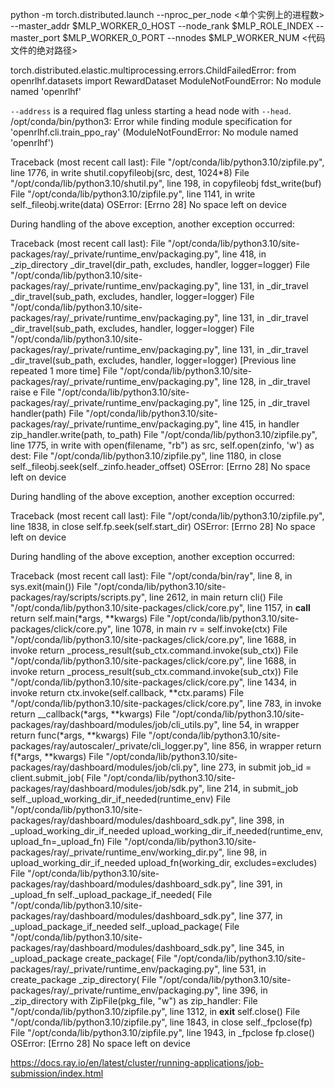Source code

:python -m torch.distributed.launch --nproc_per_node <单个实例上的进程数> --master_addr $MLP_WORKER_0_HOST --node_rank $MLP_ROLE_INDEX --master_port $MLP_WORKER_0_PORT --nnodes $MLP_WORKER_NUM <代码文件的绝对路径>

torch.distributed.elastic.multiprocessing.errors.ChildFailedError: 
    from openrlhf.datasets import RewardDataset
ModuleNotFoundError: No module named 'openrlhf'

`--address` is a required flag unless starting a head node with `--head`.
/opt/conda/bin/python3: Error while finding module specification for 'openrlhf.cli.train_ppo_ray' (ModuleNotFoundError: No module named 'openrlhf')

Traceback (most recent call last):
  File "/opt/conda/lib/python3.10/zipfile.py", line 1776, in write
    shutil.copyfileobj(src, dest, 1024*8)
  File "/opt/conda/lib/python3.10/shutil.py", line 198, in copyfileobj
    fdst_write(buf)
  File "/opt/conda/lib/python3.10/zipfile.py", line 1141, in write
    self._fileobj.write(data)
OSError: [Errno 28] No space left on device

During handling of the above exception, another exception occurred:

Traceback (most recent call last):
  File "/opt/conda/lib/python3.10/site-packages/ray/_private/runtime_env/packaging.py", line 418, in _zip_directory
    _dir_travel(dir_path, excludes, handler, logger=logger)
  File "/opt/conda/lib/python3.10/site-packages/ray/_private/runtime_env/packaging.py", line 131, in _dir_travel
    _dir_travel(sub_path, excludes, handler, logger=logger)
  File "/opt/conda/lib/python3.10/site-packages/ray/_private/runtime_env/packaging.py", line 131, in _dir_travel
    _dir_travel(sub_path, excludes, handler, logger=logger)
  File "/opt/conda/lib/python3.10/site-packages/ray/_private/runtime_env/packaging.py", line 131, in _dir_travel
    _dir_travel(sub_path, excludes, handler, logger=logger)
  [Previous line repeated 1 more time]
  File "/opt/conda/lib/python3.10/site-packages/ray/_private/runtime_env/packaging.py", line 128, in _dir_travel
    raise e
  File "/opt/conda/lib/python3.10/site-packages/ray/_private/runtime_env/packaging.py", line 125, in _dir_travel
    handler(path)
  File "/opt/conda/lib/python3.10/site-packages/ray/_private/runtime_env/packaging.py", line 415, in handler
    zip_handler.write(path, to_path)
  File "/opt/conda/lib/python3.10/zipfile.py", line 1775, in write
    with open(filename, "rb") as src, self.open(zinfo, 'w') as dest:
  File "/opt/conda/lib/python3.10/zipfile.py", line 1180, in close
    self._fileobj.seek(self._zinfo.header_offset)
OSError: [Errno 28] No space left on device

During handling of the above exception, another exception occurred:

Traceback (most recent call last):
  File "/opt/conda/lib/python3.10/zipfile.py", line 1838, in close
    self.fp.seek(self.start_dir)
OSError: [Errno 28] No space left on device

During handling of the above exception, another exception occurred:

Traceback (most recent call last):
  File "/opt/conda/bin/ray", line 8, in <module>
    sys.exit(main())
  File "/opt/conda/lib/python3.10/site-packages/ray/scripts/scripts.py", line 2612, in main
    return cli()
  File "/opt/conda/lib/python3.10/site-packages/click/core.py", line 1157, in __call__
    return self.main(*args, **kwargs)
  File "/opt/conda/lib/python3.10/site-packages/click/core.py", line 1078, in main
    rv = self.invoke(ctx)
  File "/opt/conda/lib/python3.10/site-packages/click/core.py", line 1688, in invoke
    return _process_result(sub_ctx.command.invoke(sub_ctx))
  File "/opt/conda/lib/python3.10/site-packages/click/core.py", line 1688, in invoke
    return _process_result(sub_ctx.command.invoke(sub_ctx))
  File "/opt/conda/lib/python3.10/site-packages/click/core.py", line 1434, in invoke
    return ctx.invoke(self.callback, **ctx.params)
  File "/opt/conda/lib/python3.10/site-packages/click/core.py", line 783, in invoke
    return __callback(*args, **kwargs)
  File "/opt/conda/lib/python3.10/site-packages/ray/dashboard/modules/job/cli_utils.py", line 54, in wrapper
    return func(*args, **kwargs)
  File "/opt/conda/lib/python3.10/site-packages/ray/autoscaler/_private/cli_logger.py", line 856, in wrapper
    return f(*args, **kwargs)
  File "/opt/conda/lib/python3.10/site-packages/ray/dashboard/modules/job/cli.py", line 273, in submit
    job_id = client.submit_job(
  File "/opt/conda/lib/python3.10/site-packages/ray/dashboard/modules/job/sdk.py", line 214, in submit_job
    self._upload_working_dir_if_needed(runtime_env)
  File "/opt/conda/lib/python3.10/site-packages/ray/dashboard/modules/dashboard_sdk.py", line 398, in _upload_working_dir_if_needed
    upload_working_dir_if_needed(runtime_env, upload_fn=_upload_fn)
  File "/opt/conda/lib/python3.10/site-packages/ray/_private/runtime_env/working_dir.py", line 98, in upload_working_dir_if_needed
    upload_fn(working_dir, excludes=excludes)
  File "/opt/conda/lib/python3.10/site-packages/ray/dashboard/modules/dashboard_sdk.py", line 391, in _upload_fn
    self._upload_package_if_needed(
  File "/opt/conda/lib/python3.10/site-packages/ray/dashboard/modules/dashboard_sdk.py", line 377, in _upload_package_if_needed
    self._upload_package(
  File "/opt/conda/lib/python3.10/site-packages/ray/dashboard/modules/dashboard_sdk.py", line 345, in _upload_package
    create_package(
  File "/opt/conda/lib/python3.10/site-packages/ray/_private/runtime_env/packaging.py", line 531, in create_package
    _zip_directory(
  File "/opt/conda/lib/python3.10/site-packages/ray/_private/runtime_env/packaging.py", line 396, in _zip_directory
    with ZipFile(pkg_file, "w") as zip_handler:
  File "/opt/conda/lib/python3.10/zipfile.py", line 1312, in __exit__
    self.close()
  File "/opt/conda/lib/python3.10/zipfile.py", line 1843, in close
    self._fpclose(fp)
  File "/opt/conda/lib/python3.10/zipfile.py", line 1943, in _fpclose
    fp.close()
OSError: [Errno 28] No space left on device


https://docs.ray.io/en/latest/cluster/running-applications/job-submission/index.html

_Problem to work on_. Only a number is wanted here: how many lines of the material contain the string "dashboard".

_The answer_. 7